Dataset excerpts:
* * *

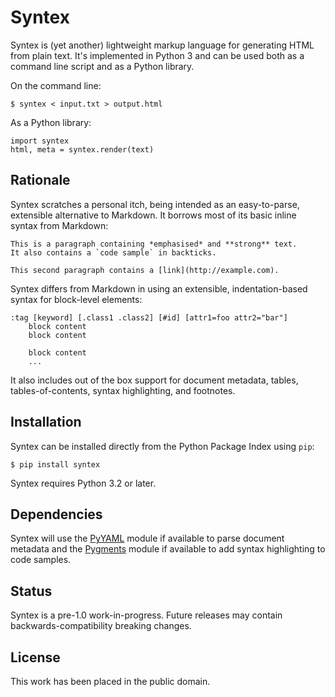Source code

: 
Syntex
======

Syntex is (yet another) lightweight markup language for generating HTML from plain text. It's implemented in Python 3 and can be used both as a command line script and as a Python library.

On the command line:

    $ syntex < input.txt > output.html

As a Python library:

    import syntex
    html, meta = syntex.render(text)


Rationale
---------

Syntex scratches a personal itch, being intended as an easy-to-parse, extensible alternative to Markdown. It borrows most of its basic inline syntax from Markdown:

    This is a paragraph containing *emphasised* and **strong** text.
    It also contains a `code sample` in backticks.

    This second paragraph contains a [link](http://example.com).

Syntex differs from Markdown in using an extensible, indentation-based syntax for block-level elements:

    :tag [keyword] [.class1 .class2] [#id] [attr1=foo attr2="bar"]
        block content
        block content

        block content
        ...

It also includes out of the box support for document metadata, tables, tables-of-contents, syntax highlighting, and footnotes.


Installation
------------

Syntex can be installed directly from the Python Package Index using `pip`:

    $ pip install syntex

Syntex requires Python 3.2 or later.


Dependencies
------------

Syntex will use the [PyYAML](http://pyyaml.org) module if available to parse document metadata and the [Pygments](http://pygments.org) module if available to add syntax highlighting to code samples.


Status
------

Syntex is a pre-1.0 work-in-progress. Future releases may contain backwards-compatibility breaking changes.


License
-------

This work has been placed in the public domain.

* * *

- Task brief
Restate the data word for word without pictures.

- Answer for the task
Source code

: 
Syntex
======

Syntex is (yet another) lightweight markup language for generating HTML from plain text. It's implemented in Python 3 and can be used both as a command line script and as a Python library.

On the command line:

    $ syntex < input.txt > output.html

As a Python library:

    import syntex
    html, meta = syntex.render(text)


Rationale
---------

Syntex scratches a personal itch, being intended as an easy-to-parse, extensible alternative to Markdown. It borrows most of its basic inline syntax from Markdown:

    This is a paragraph containing *emphasised* and **strong** text.
    It also contains a `code sample` in backticks.

    This second paragraph contains a [link](http://example.com).

Syntex differs from Markdown in using an extensible, indentation-based syntax for block-level elements:

    :tag [keyword] [.class1 .class2] [#id] [attr1=foo attr2="bar"]
        block content
        block content

        block content
        ...

It also includes out of the box support for document metadata, tables, tables-of-contents, syntax highlighting, and footnotes.


Installation
------------

Syntex can be installed directly from the Python Package Index using `pip`:

    $ pip install syntex

Syntex requires Python 3.2 or later.


Dependencies
------------

Syntex will use the [PyYAML](http://pyyaml.org) module if available to parse document metadata and the [Pygments](http://pygments.org) module if available to add syntax highlighting to code samples.


Status
------

Syntex is a pre-1.0 work-in-progress. Future releases may contain backwards-compatibility breaking changes.


License
-------

This work has been placed in the public domain.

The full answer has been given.